Week 4 (Class on 2/12/24)

Exploiting Cupcake - Notes

1. How you determined the versions of the two services exposed by cupcake

   Luckily, the version of services running on cupcake were found simply by the nmap scan.

2. How you dealt with parsing nmap result with nmaptocsv

   nmaptocsv worked just fine as documented.

3. The techniques you used to invoke remote code execution

   Invoking RCE on cupcake was using the /status page which is a CGI script hosted by apache. I used nmap syntax and a --script argument, or curl syntax like the below, rather than the code listed on the CVE's exploitdb page.

   RUN_ON_HOST="cat /etc/issue"
   curl -H "User-Agent: () { : ; }; echo; $RUN_HOST" http://10.0.5.23/cgi-bin/status

4. The generation of a list of passwords and subsequent ssh bruteforce

   The creation of a wordlist and usage of hydra worked fine as in the documentation.

5. Transfer of files using python and wget or any other mechanism you chose

   I mostly used scp once I had the SSH password. I managed to not need to move files to the host with the CGI rce.

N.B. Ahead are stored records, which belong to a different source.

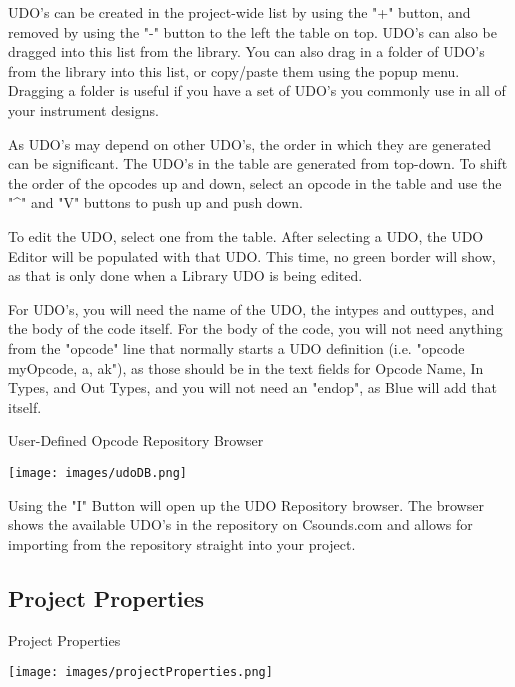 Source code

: UDO's can be created in the project-wide list by using the "+" button,
and removed by using the "-" button to the left the table on top. UDO's
can also be dragged into this list from the library. You can also drag
in a folder of UDO's from the library into this list, or copy/paste them
using the popup menu. Dragging a folder is useful if you have a set of
UDO's you commonly use in all of your instrument designs.

As UDO's may depend on other UDO's, the order in which they are
generated can be significant. The UDO's in the table are generated from
top-down. To shift the order of the opcodes up and down, select an
opcode in the table and use the "\^{}" and "V" buttons to push up and
push down.

To edit the UDO, select one from the table. After selecting a UDO, the
UDO Editor will be populated with that UDO. This time, no green border
will show, as that is only done when a Library UDO is being edited.

For UDO's, you will need the name of the UDO, the intypes and outtypes,
and the body of the code itself. For the body of the code, you will not
need anything from the "opcode" line that normally starts a UDO
definition (i.e. "opcode myOpcode, a, ak"), as those should be in the
text fields for Opcode Name, In Types, and Out Types, and you will not
need an "endop", as Blue will add that itself.

User-Defined Opcode Repository Browser

\texttt{[image: images/udoDB.png]}

Using the "I" Button will open up the UDO Repository browser. The
browser shows the available UDO's in the repository on Csounds.com and
allows for importing from the repository straight into your project.

\subsection{Project Properties}\label{projectProperties}

Project Properties

\texttt{[image: images/projectProperties.png]}


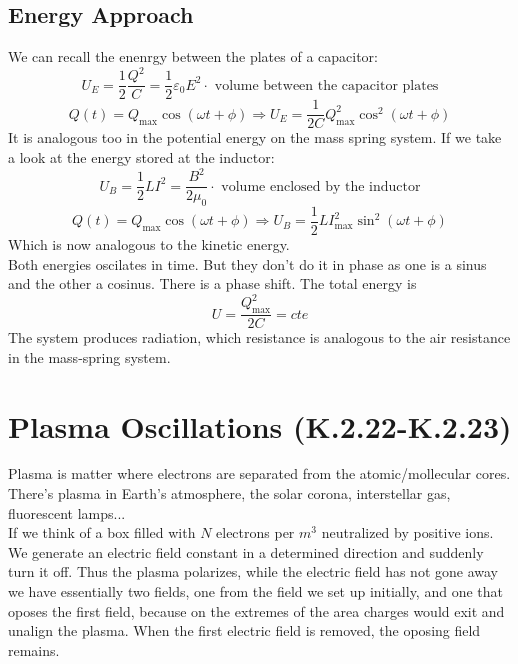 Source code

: \documentclass{report}
\begin{document}
          \subsection{Energy Approach}
            \noindent We can recall the enenrgy between the plates of a capacitor:
            \[U_E=\dfrac{1}{2}\dfrac{Q^2}{C}=\dfrac12\varepsilon_0 E^2\cdot \text{ volume between the capacitor plates}\]
            \[Q(t)=Q_\text{max}\cos(\omega t+\phi)\Longrightarrow U_E=\dfrac{1}{2C}Q^2_\text{max}\cos^2(\omega t+\phi)\]
            \noindent It is analogous too in the potential energy on the mass spring system. If we take a look at the energy stored at the inductor:
            \[U_B=\dfrac{1}{2}LI^2=\dfrac{B^2}{2\mu_0}\cdot \text{ volume enclosed by the inductor}\]
            \[Q(t)=Q_\text{max}\cos(\omega t+\phi)\Longrightarrow U_B=\dfrac{1}{2}LI^2_\text{max}\sin^2(\omega t+\phi)\]
            \noindent Which is now analogous to the kinetic energy.\\

            \noindent Both energies oscilates in time. But they don't do it in phase as one is a sinus and the other a cosinus. There is a phase shift. The total energy is
            \begin{equation}
             \boxed{ U=\dfrac{Q_\text{max}^2}{2C}=cte}
            \end{equation}
            \noindent The system produces radiation, which resistance is analogous to the air resistance in the mass-spring system.
      \section{Plasma Oscillations (K.2.22-K.2.23)}
        \noindent Plasma is matter where electrons are separated from the atomic/mollecular cores. There's plasma in Earth's atmosphere, the solar corona, interstellar gas, fluorescent lamps... \\

        \noindent If we think of a box filled with $N$ electrons per $m^3$ neutralized by positive ions. We generate an electric field constant in a determined direction and suddenly turn it off. Thus the plasma polarizes, while the electric field has not gone away we have essentially two fields, one from the field we set up initially, and one that oposes the first field, because on the extremes of the area charges would exit and unalign the plasma. When the first electric field is removed, the oposing field remains.\\
\end{document}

6. Compiling and running a privilege escalation exploit (It can be different than the demo!)

   The instructions in the Dirty Cow exploit worked just as described.

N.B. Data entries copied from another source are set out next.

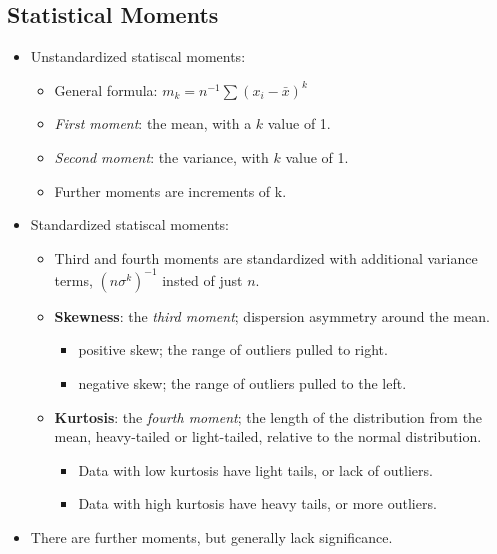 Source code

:\documentclass[12pt,a4paper]{article}
\begin{document}
\subsection{Statistical Moments}
\begin{itemize}
    \item Unstandardized statiscal moments:
        \begin{itemize}
            \item General formula: {\color{o-Sun}\(m_k = n^{-1}\sum(x_i-\bar{x})^k\)}
            \item \textit{First moment}: the {\color{o-Sun}mean}, with a \(k\) value of 1.
            \item \textit{Second moment}: the {\color{o-Sun}variance}, with \(k\) value of 1.
            \item Further moments are increments of k.
        \end{itemize}
    \item Standardized statiscal moments:
        \begin{itemize}
            \item Third and fourth moments are standardized with additional variance terms, {\color{o-Sun}\((n\sigma^k)^{-1}\)} insted of just \(n\).
            \item \textbf{Skewness}: the \textit{third moment}; dispersion asymmetry around the mean.
                \begin{itemize}
                    \item {\color{pos}positive skew}; the range of outliers pulled to right.
                    \item {\color{neg}negative skew}; the range of outliers pulled to the left. 
                \end{itemize}
            \item \textbf{Kurtosis}: the \textit{fourth moment}; the length of the distribution from the mean, heavy-tailed or light-tailed, relative to the normal distribution.
                \begin{itemize}
                    \item Data with {\color{o-Sun}low} kurtosis have light tails, or {\color{o-Sun}lack of outliers}.
                    \item Data with {\color{o-Sun}high} kurtosis have heavy tails, or {\color{o-Sun}more outliers}.
                \end{itemize}
        \end{itemize}
    \item There are further moments, but generally lack significance.

\end{itemize}
\end{document}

Exploiting Cupcake - Reflection

The big learning experience for me is that a user which doesn't have that many permissions could still see /etc/passwd, and thus you can easily get valid usernames, even with a fairly well-sandboxed service.

Of course, in the real world, we wouldn't be able to guess that the password to a found account would be in the default rockyou without any permutation.

Overall, the tools used in this activity were mostly ones I had used before, but I wouldn't have considered the overall path that took us from 0 - pwn.